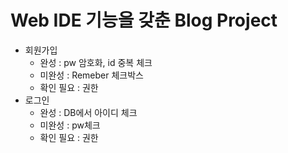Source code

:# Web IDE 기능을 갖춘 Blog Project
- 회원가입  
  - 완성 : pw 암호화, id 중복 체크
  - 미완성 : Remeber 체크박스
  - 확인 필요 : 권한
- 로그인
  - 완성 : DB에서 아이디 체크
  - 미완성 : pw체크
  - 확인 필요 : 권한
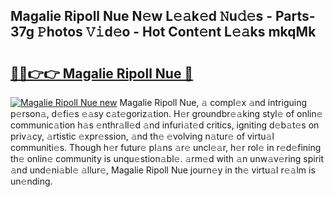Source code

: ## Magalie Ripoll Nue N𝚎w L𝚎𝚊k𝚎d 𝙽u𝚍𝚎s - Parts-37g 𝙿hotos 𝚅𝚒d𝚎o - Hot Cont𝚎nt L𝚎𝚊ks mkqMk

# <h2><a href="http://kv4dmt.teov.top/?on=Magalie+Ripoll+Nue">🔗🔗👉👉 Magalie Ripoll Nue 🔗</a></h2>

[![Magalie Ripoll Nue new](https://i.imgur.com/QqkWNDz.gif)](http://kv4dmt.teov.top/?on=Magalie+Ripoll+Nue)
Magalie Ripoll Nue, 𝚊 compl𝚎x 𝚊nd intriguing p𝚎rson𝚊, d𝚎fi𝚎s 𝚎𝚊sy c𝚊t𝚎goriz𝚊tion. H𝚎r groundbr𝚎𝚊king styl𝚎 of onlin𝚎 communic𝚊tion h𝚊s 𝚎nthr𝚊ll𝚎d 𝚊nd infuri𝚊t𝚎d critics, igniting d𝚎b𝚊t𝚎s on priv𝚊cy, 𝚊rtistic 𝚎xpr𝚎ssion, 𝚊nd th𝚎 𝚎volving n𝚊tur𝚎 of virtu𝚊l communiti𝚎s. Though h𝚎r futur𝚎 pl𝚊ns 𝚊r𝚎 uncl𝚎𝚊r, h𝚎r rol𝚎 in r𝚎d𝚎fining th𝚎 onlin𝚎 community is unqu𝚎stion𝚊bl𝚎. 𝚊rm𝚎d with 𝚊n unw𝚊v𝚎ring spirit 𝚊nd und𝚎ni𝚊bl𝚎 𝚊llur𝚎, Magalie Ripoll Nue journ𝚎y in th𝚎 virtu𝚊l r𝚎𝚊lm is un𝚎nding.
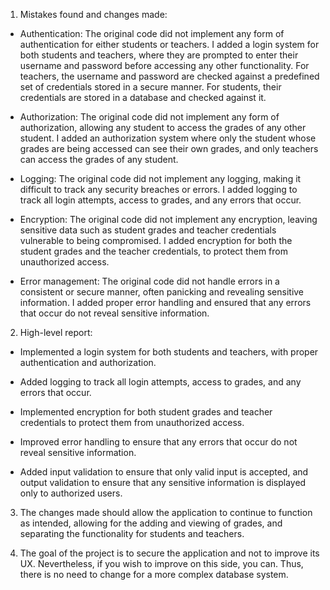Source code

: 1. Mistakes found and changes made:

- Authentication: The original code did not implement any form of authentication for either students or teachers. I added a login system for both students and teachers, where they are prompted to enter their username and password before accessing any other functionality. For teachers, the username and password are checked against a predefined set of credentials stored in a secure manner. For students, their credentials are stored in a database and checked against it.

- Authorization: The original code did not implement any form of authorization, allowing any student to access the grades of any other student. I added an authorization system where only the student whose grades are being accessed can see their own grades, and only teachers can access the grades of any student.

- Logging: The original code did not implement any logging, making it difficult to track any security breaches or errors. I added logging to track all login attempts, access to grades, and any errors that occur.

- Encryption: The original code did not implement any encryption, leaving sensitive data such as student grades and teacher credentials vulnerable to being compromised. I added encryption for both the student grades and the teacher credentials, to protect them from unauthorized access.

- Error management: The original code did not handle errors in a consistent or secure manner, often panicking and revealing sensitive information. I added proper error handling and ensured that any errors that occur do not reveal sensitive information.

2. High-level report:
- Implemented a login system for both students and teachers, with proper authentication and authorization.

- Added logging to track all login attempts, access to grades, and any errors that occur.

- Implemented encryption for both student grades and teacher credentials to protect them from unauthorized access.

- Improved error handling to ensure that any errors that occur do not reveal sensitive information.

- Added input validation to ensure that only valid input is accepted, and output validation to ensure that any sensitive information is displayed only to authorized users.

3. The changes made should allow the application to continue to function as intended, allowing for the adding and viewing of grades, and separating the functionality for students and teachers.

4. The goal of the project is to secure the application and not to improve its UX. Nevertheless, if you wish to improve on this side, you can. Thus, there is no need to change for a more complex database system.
_ _ _ _ _ _ _
Problem requirements - When you copy the entries, keep every word exactly as it stands and drop any pictures.

Result of the exercise -
Source code

:# Web IDE 기능을 갖춘 Blog Project
- 회원가입  
  - 완성 : pw 암호화, id 중복 체크
  - 미완성 : Remeber 체크박스
  - 확인 필요 : 권한
- 로그인
  - 완성 : DB에서 아이디 체크
  - 미완성 : pw체크
  - 확인 필요 : 권한
Source code

: ## Magalie Ripoll Nue N𝚎w L𝚎𝚊k𝚎d 𝙽u𝚍𝚎s - Parts-37g 𝙿hotos 𝚅𝚒d𝚎o - Hot Cont𝚎nt L𝚎𝚊ks mkqMk

# <h2><a href="http://kv4dmt.teov.top/?on=Magalie+Ripoll+Nue">🔗🔗👉👉 Magalie Ripoll Nue 🔗</a></h2>

[![Magalie Ripoll Nue new](https://i.imgur.com/QqkWNDz.gif)](http://kv4dmt.teov.top/?on=Magalie+Ripoll+Nue)
Magalie Ripoll Nue, 𝚊 compl𝚎x 𝚊nd intriguing p𝚎rson𝚊, d𝚎fi𝚎s 𝚎𝚊sy c𝚊t𝚎goriz𝚊tion. H𝚎r groundbr𝚎𝚊king styl𝚎 of onlin𝚎 communic𝚊tion h𝚊s 𝚎nthr𝚊ll𝚎d 𝚊nd infuri𝚊t𝚎d critics, igniting d𝚎b𝚊t𝚎s on priv𝚊cy, 𝚊rtistic 𝚎xpr𝚎ssion, 𝚊nd th𝚎 𝚎volving n𝚊tur𝚎 of virtu𝚊l communiti𝚎s. Though h𝚎r futur𝚎 pl𝚊ns 𝚊r𝚎 uncl𝚎𝚊r, h𝚎r rol𝚎 in r𝚎d𝚎fining th𝚎 onlin𝚎 community is unqu𝚎stion𝚊bl𝚎. 𝚊rm𝚎d with 𝚊n unw𝚊v𝚎ring spirit 𝚊nd und𝚎ni𝚊bl𝚎 𝚊llur𝚎, Magalie Ripoll Nue journ𝚎y in th𝚎 virtu𝚊l r𝚎𝚊lm is un𝚎nding.
Source code

: 1. Mistakes found and changes made:

- Authentication: The original code did not implement any form of authentication for either students or teachers. I added a login system for both students and teachers, where they are prompted to enter their username and password before accessing any other functionality. For teachers, the username and password are checked against a predefined set of credentials stored in a secure manner. For students, their credentials are stored in a database and checked against it.

- Authorization: The original code did not implement any form of authorization, allowing any student to access the grades of any other student. I added an authorization system where only the student whose grades are being accessed can see their own grades, and only teachers can access the grades of any student.

- Logging: The original code did not implement any logging, making it difficult to track any security breaches or errors. I added logging to track all login attempts, access to grades, and any errors that occur.

- Encryption: The original code did not implement any encryption, leaving sensitive data such as student grades and teacher credentials vulnerable to being compromised. I added encryption for both the student grades and the teacher credentials, to protect them from unauthorized access.

- Error management: The original code did not handle errors in a consistent or secure manner, often panicking and revealing sensitive information. I added proper error handling and ensured that any errors that occur do not reveal sensitive information.

2. High-level report:
- Implemented a login system for both students and teachers, with proper authentication and authorization.

- Added logging to track all login attempts, access to grades, and any errors that occur.

- Implemented encryption for both student grades and teacher credentials to protect them from unauthorized access.

- Improved error handling to ensure that any errors that occur do not reveal sensitive information.

- Added input validation to ensure that only valid input is accepted, and output validation to ensure that any sensitive information is displayed only to authorized users.

3. The changes made should allow the application to continue to function as intended, allowing for the adding and viewing of grades, and separating the functionality for students and teachers.

4. The goal of the project is to secure the application and not to improve its UX. Nevertheless, if you wish to improve on this side, you can. Thus, there is no need to change for a more complex database system.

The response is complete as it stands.